Published: August 9, 2012 

There is something in the human psyche that strives to keep memories alive. We have memorialized events such as the attack on Pearl Harbor that occurred Dec. 7, 1941 or the “Field of Empty Chairs” part of the Oklahoma City National Memorial commemorating the assault on the Alfred P. Murrah Federal Building in Oklahoma City in 1995. We commemorate the lives of the famous and not so famous with statues and plaques on buildings. We memorialize troops we’ve sent off to war never to return with trees, such the 443 that line Fort Stewarts’ “Warriors Walk,” one for each 3rd ID soldier lost in battle. But there are small, more personal memorials as well, from brass plaques at the bottom of trees at Central City Park to one set in stone at Healy Point marking the area in Jones County where the famous Healy family originated.

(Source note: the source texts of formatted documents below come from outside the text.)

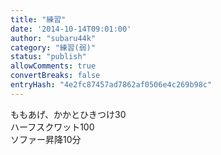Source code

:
 ```yaml
---
title: "練習"
date: '2014-10-14T09:01:00'
author: "subaru44k"
category: "練習(弱)"
status: "publish"
allowComments: true
convertBreaks: false
entryHash: "4e2fc87457ad7862af0506e4c269b98c"
---
```

ももあげ、かかとひきつけ30<br>
ハーフスクワット100<br>
ソファー昇降10分

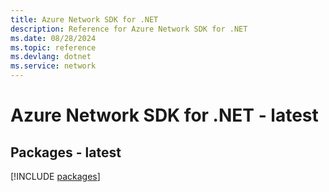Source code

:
 ```yaml
---
title: Azure Network SDK for .NET
description: Reference for Azure Network SDK for .NET
ms.date: 08/28/2024
ms.topic: reference
ms.devlang: dotnet
ms.service: network
---
```

# Azure Network SDK for .NET - latest
## Packages - latest
[!INCLUDE [packages](network-index.md)]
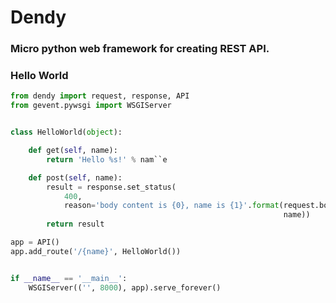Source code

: # Dendy

### Micro python web framework for creating REST API.

### Hello World

``` python
from dendy import request, response, API
from gevent.pywsgi import WSGIServer


class HelloWorld(object):

    def get(self, name):
        return 'Hello %s!' % nam``e

    def post(self, name):
        result = response.set_status(
            400,
            reason='body content is {0}, name is {1}'.format(request.body,
                                                             name))
        return result

app = API()
app.add_route('/{name}', HelloWorld())


if __name__ == '__main__':
    WSGIServer(('', 8000), app).serve_forever()
```
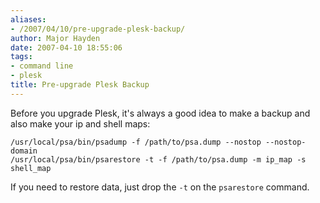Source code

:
 ```yaml
---
aliases:
- /2007/04/10/pre-upgrade-plesk-backup/
author: Major Hayden
date: 2007-04-10 18:55:06
tags:
- command line
- plesk
title: Pre-upgrade Plesk Backup
---
```


Before you upgrade Plesk, it's always a good idea to make a backup and also make your ip and shell maps:

```
/usr/local/psa/bin/psadump -f /path/to/psa.dump --nostop --nostop-domain
/usr/local/psa/bin/psarestore -t -f /path/to/psa.dump -m ip_map -s shell_map
```

If you need to restore data, just drop the `-t` on the `psarestore` command.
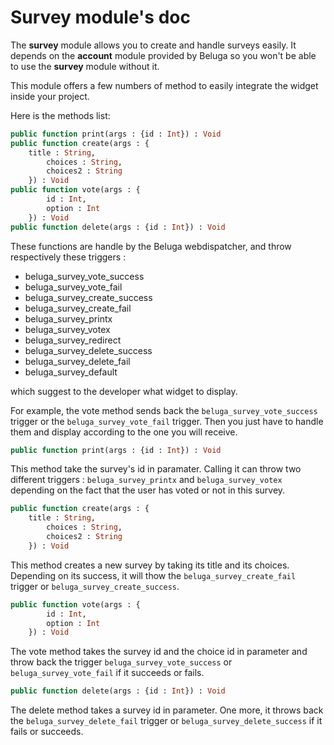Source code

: Survey module's doc
===================

The __survey__ module allows you to create and handle surveys easily. It depends on the __account__ module provided by Beluga so you won't be able to use the __survey__ module without it.

This module offers a few numbers of method to easily integrate the widget inside your project.

Here is the methods list:

```Haxe
public function print(args : {id : Int}) : Void
public function create(args : {
    title : String,
		choices : String,
		choices2 : String
	}) : Void
public function vote(args : {
		id : Int,
		option : Int
	}) : Void
public function delete(args : {id : Int}) : Void
```

These functions are handle by the Beluga webdispatcher, and throw respectively these triggers :

* beluga_survey_vote_success
* beluga_survey_vote_fail
* beluga_survey_create_success
* beluga_survey_create_fail
* beluga_survey_printx
* beluga_survey_votex
* beluga_survey_redirect
* beluga_survey_delete_success
* beluga_survey_delete_fail
* beluga_survey_default

which suggest to the developer what widget to display.

For example, the vote method sends back the `beluga_survey_vote_success` trigger or the `beluga_survey_vote_fail` trigger. Then you just have to handle them and display according to the one you will receive.

```Haxe
public function print(args : {id : Int}) : Void
```

This method take the survey's id in paramater. Calling it can throw two different triggers : `beluga_survey_printx` and `beluga_survey_votex` depending on the fact that the user has voted or not in this survey.

```Haxe
public function create(args : {
    title : String,
		choices : String,
		choices2 : String
	}) : Void
```

This method creates a new survey by taking its title and its choices. Depending on its success, it will thow the `beluga_survey_create_fail` trigger or `beluga_survey_create_success`.

```Haxe
public function vote(args : {
		id : Int,
		option : Int
	}) : Void
```

The vote method takes the survey id and the choice id in parameter and throw back the trigger `beluga_survey_vote_success` or `beluga_survey_vote_fail` if it succeeds or fails.

```Haxe
public function delete(args : {id : Int}) : Void
```

The delete method takes a survey id in parameter. One more, it throws back the `beluga_survey_delete_fail` trigger or `beluga_survey_delete_success` if it fails or succeeds.
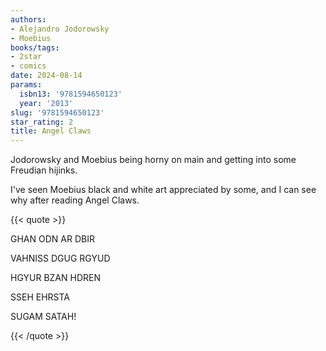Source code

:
 ```yaml
---
authors:
- Alejandro Jodorowsky
- Moebius
books/tags:
- 2star
- comics
date: 2024-08-14
params:
  isbn13: '9781594650123'
  year: '2013'
slug: '9781594650123'
star_rating: 2
title: Angel Claws
---
```


Jodorowsky and Moebius being horny on main and getting into some Freudian hijinks.

I've seen Moebius black and white art appreciated by some, and I can see why after reading Angel Claws.

<!--more-->

{{< quote >}}

GHAN ODN AR DBIR

VAHNISS DGUG RGYUD

HGYUR BZAN HDREN

SSEH EHRSTA

SUGAM SATAH!

{{< /quote >}}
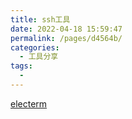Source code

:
 ```yaml
---
title: ssh工具
date: 2022-04-18 15:59:47
permalink: /pages/d4564b/
categories:
  - 工具分享
tags:
  - 
---
```


[electerm](https://electerm.html5beta.com/)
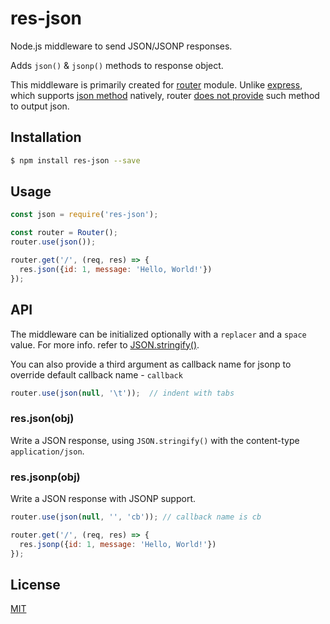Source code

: # res-json

Node.js middleware to send JSON/JSONP responses.

Adds `json()` & `jsonp()` methods to response object.

This middleware is primarily created for [router](https://www.npmjs.com/package/router) module.
Unlike [express](https://www.npmjs.com/package/express), which supports [json method](https://expressjs.com/en/4x/api.html#res.json) natively, router [does not provide](https://github.com/pillarjs/router/issues/39) such method to output json.

## Installation
```sh
$ npm install res-json --save
```

## Usage
```js
const json = require('res-json');

const router = Router();
router.use(json());

router.get('/', (req, res) => {
  res.json({id: 1, message: 'Hello, World!'})
});
```

## API
The middleware can be initialized optionally with a `replacer` and a `space` value.
For more info. refer to [JSON.stringify()](https://developer.mozilla.org/en-US/docs/Web/JavaScript/Reference/Global_Objects/JSON/stringify).

You can also provide a third argument as callback name for jsonp to override default callback name - `callback`

```js
router.use(json(null, '\t'));  // indent with tabs
```
### res.json(obj)
Write a JSON response, using `JSON.stringify()` with the content-type `application/json`.

### res.jsonp(obj)
Write a JSON response with JSONP support.

```js
router.use(json(null, '', 'cb')); // callback name is cb

router.get('/', (req, res) => {
  res.jsonp({id: 1, message: 'Hello, World!'})
});
```

## License

  [MIT](LICENSE)

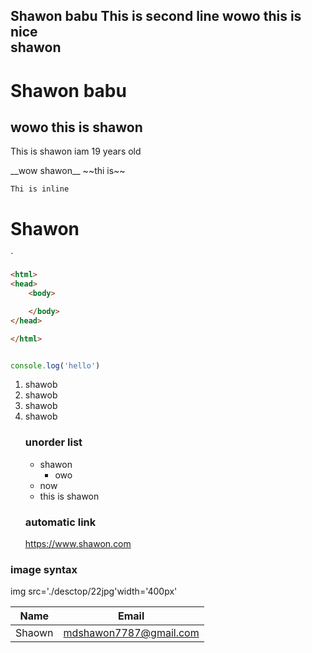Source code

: <!--markdown tutorial-->
Shawon babu
This is  second line
wowo this is nice</br>
shawon
---

# Shawon babu
## wowo this is shawon

<p>This is shawon iam 19 years old</p>
__wow shawon__
~~thi is~~

`Thi is inline`<h1>Shawon</h1>`


```html
<html>
<head>
    <body>

    </body>
</head>

</html>
```

```javascript

console.log('hello')
```

<ol>
<li>shawob</li>
<li>shawob</li>
<li>shawob</li>
<li>shawob</li>

### unorder list

- shawon
  - owo
- now 
- this is shawon

### automatic link
https://www.shawon.com

</ol>

### image syntax
img src='./desctop/22jpg'width='400px'

| Name | Email |
| --- | --- |
| Shaown | mdshawon7787@gmail.com |

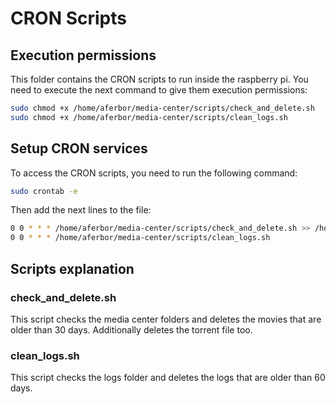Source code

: # CRON Scripts

## Execution permissions

This folder contains the CRON scripts to run inside the raspberry pi. You need to execute the next command to give them execution permissions:

```bash
sudo chmod +x /home/aferbor/media-center/scripts/check_and_delete.sh
sudo chmod +x /home/aferbor/media-center/scripts/clean_logs.sh
```

## Setup CRON services
To access the CRON scripts, you need to run the following command:

```bash
sudo crontab -e
```

Then add the next lines to the file:

```bash
0 0 * * * /home/aferbor/media-center/scripts/check_and_delete.sh >> /home/aferbor/media-center/logs/check_and_delete.log 2>&1
0 0 * * * /home/aferbor/media-center/scripts/clean_logs.sh
```

## Scripts explanation

### check_and_delete.sh

This script checks the media center folders and deletes the movies that are older than 30 days. Additionally deletes the torrent file too.

### clean_logs.sh

This script checks the logs folder and deletes the logs that are older than 60 days.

Macon City Council finally gave approval to a memorial bench to commemorate the life of Mercer Law graduate Lauren Giddings. While this community will always remember her tragic death and the circumstances that surrounded it, her friends wanted to remember her life. It was a simple request to locate the bench in Washington Park, a place dear to Giddings and her friends, paid for by private donations.

Unfortunately, the effort was caught in the undertow of race and class that too many times clouds almost any issue. Some believe Giddings’ murder was handled differently than other killings of African Americans. That she was getting the attention because she was white, blond and well educated. Others complained that other victims’ families could not afford such a memorial and some on council extrapolated that if this request were granted, a deluge of requests would follow. If that were to happen, so what? We have plenty of available space. All council had to do, and what it eventually did with the help of Councilman Frank Tompkins, is come up with some guidelines for such memorials. In the meantime, some on council added another notch on the dysfunctional handle of the gun that it uses to shoot itself in the foot.